Top of TASK MATERIAL

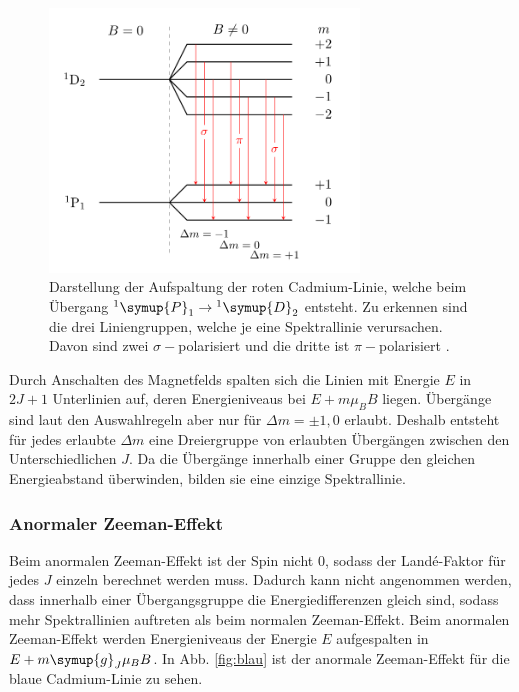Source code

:                 \begin{figure}
                    \centering
                    \includegraphics[height=7cm]{rot.png}
                    \caption{Darstellung der Aufspaltung der roten Cadmium-Linie, welche beim Übergang 
                    $^{1}\symup{P}_1 \to$\,$^{1}\symup{D}_2$ entsteht. Zu erkennen sind die drei Liniengruppen, welche 
                    je eine Spektrallinie verursachen. Davon sind zwei $\sigma-$polarisiert und die dritte ist $\pi-$polarisiert \cite{josh}.}
                    \label{fig:rot}
                \end{figure}

                Durch Anschalten des Magnetfelds spalten sich die Linien mit Energie $E$ 
                in $2J+1$ Unterlinien auf, deren Energieniveaus bei $E+m\mu_B B$ liegen. 
                Übergänge sind laut den Auswahlregeln aber nur für $\Delta m = \pm 1, 0$ erlaubt. 
                Deshalb entsteht für jedes erlaubte $\Delta m$ eine Dreiergruppe von erlaubten
                Übergängen zwischen den Unterschiedlichen $J$. 
                Da die Übergänge innerhalb einer Gruppe den gleichen Energieabstand überwinden, 
                bilden sie eine einzige Spektrallinie.


            \subsubsection{Anormaler Zeeman-Effekt}

               Beim anormalen Zeeman-Effekt ist der Spin nicht 0, sodass der Land\'{e}-Faktor für jedes 
               $J$ einzeln berechnet werden muss. Dadurch kann nicht angenommen werden, dass 
               innerhalb einer Übergangsgruppe die Energiedifferenzen gleich sind, sodass mehr Spektrallinien 
               auftreten als beim normalen Zeeman-Effekt. Beim anormalen Zeeman-Effekt werden 
               Energieniveaus der Energie $E$ aufgespalten in $E+m\symup{g}_J\mu_B B$.
               In Abb. \ref{fig:blau} ist der anormale Zeeman-Effekt 
               für die blaue Cadmium-Linie zu sehen. 
               
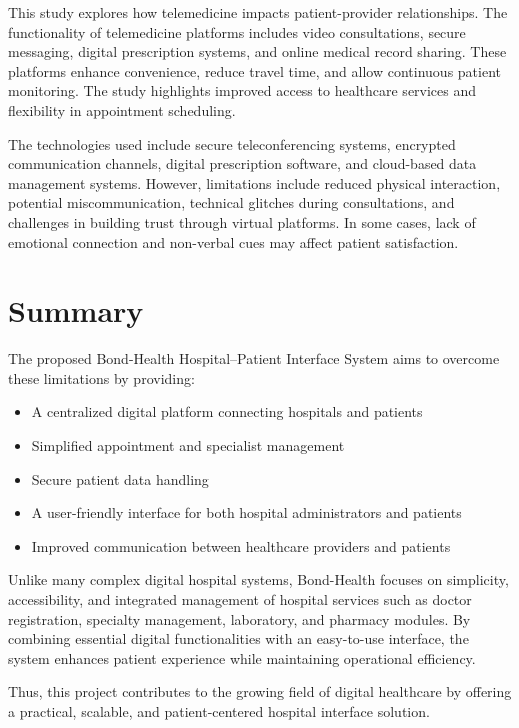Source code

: This study explores how telemedicine impacts patient-provider relationships. The functionality of telemedicine platforms includes video consultations, secure messaging, digital prescription systems, and online medical record sharing. These platforms enhance convenience, reduce travel time, and allow continuous patient monitoring. The study highlights improved access to healthcare services and flexibility in appointment scheduling.

\noindent
The technologies used include secure teleconferencing systems, encrypted communication channels, digital prescription software, and cloud-based data management systems. However, limitations include reduced physical interaction, potential miscommunication, technical glitches during consultations, and challenges in building trust through virtual platforms. In some cases, lack of emotional connection and non-verbal cues may affect patient satisfaction.
\section{Summary}

The proposed Bond-Health Hospital–Patient Interface System aims to overcome these limitations by providing:

\begin{itemize}
\item A centralized digital platform connecting hospitals and patients
\item Simplified appointment and specialist management
\item Secure patient data handling
\item A user-friendly interface for both hospital administrators and patients
\item Improved communication between healthcare providers and patients
\end{itemize}

\noindent
Unlike many complex digital hospital systems, Bond-Health focuses on simplicity, accessibility, and integrated management of hospital services such as doctor registration, specialty management, laboratory, and pharmacy modules. By combining essential digital functionalities with an easy-to-use interface, the system enhances patient experience while maintaining operational efficiency.

\noindent
Thus, this project contributes to the growing field of digital healthcare by offering a practical, scalable, and patient-centered hospital interface solution.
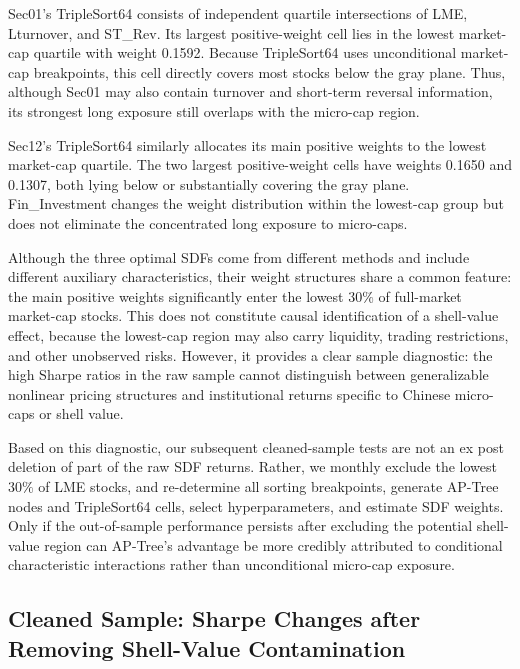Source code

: \documentclass[12pt]{article}
\begin{document}
Sec01's TripleSort64 consists of independent quartile intersections of LME, Lturnover, and ST\_Rev. Its largest positive-weight cell lies in the lowest market-cap quartile with weight 0.1592. Because TripleSort64 uses unconditional market-cap breakpoints, this cell directly covers most stocks below the gray plane. Thus, although Sec01 may also contain turnover and short-term reversal information, its strongest long exposure still overlaps with the micro-cap region.

Sec12's TripleSort64 similarly allocates its main positive weights to the lowest market-cap quartile. The two largest positive-weight cells have weights 0.1650 and 0.1307, both lying below or substantially covering the gray plane. Fin\_Investment changes the weight distribution within the lowest-cap group but does not eliminate the concentrated long exposure to micro-caps.

Although the three optimal SDFs come from different methods and include different auxiliary characteristics, their weight structures share a common feature: the main positive weights significantly enter the lowest \(30\%\) of full-market market-cap stocks. This does not constitute causal identification of a shell-value effect, because the lowest-cap region may also carry liquidity, trading restrictions, and other unobserved risks. However, it provides a clear sample diagnostic: the high Sharpe ratios in the raw sample cannot distinguish between generalizable nonlinear pricing structures and institutional returns specific to Chinese micro-caps or shell value.

Based on this diagnostic, our subsequent cleaned-sample tests are not an ex post deletion of part of the raw SDF returns. Rather, we monthly exclude the lowest \(30\%\) of LME stocks, and re-determine all sorting breakpoints, generate AP-Tree nodes and TripleSort64 cells, select hyperparameters, and estimate SDF weights. Only if the out-of-sample performance persists after excluding the potential shell-value region can AP-Tree's advantage be more credibly attributed to conditional characteristic interactions rather than unconditional micro-cap exposure.

\subsection{Cleaned Sample: Sharpe Changes after Removing Shell-Value Contamination}
\label{subsec:cleaned_sample}
\end{document}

Bottom of TASK MATERIAL

◆ **PROBLEM REQUIREMENTS**:
For the string "both", search the preceding data and copy every line that includes it.

◆ **REPLY TO THE EXERCISE**:
\item A user-friendly interface for both hospital administrators and patients
Sec12's TripleSort64 similarly allocates its main positive weights to the lowest market-cap quartile. The two largest positive-weight cells have weights 0.1650 and 0.1307, both lying below or substantially covering the gray plane. Fin\_Investment changes the weight distribution within the lowest-cap group but does not eliminate the concentrated long exposure to micro-caps.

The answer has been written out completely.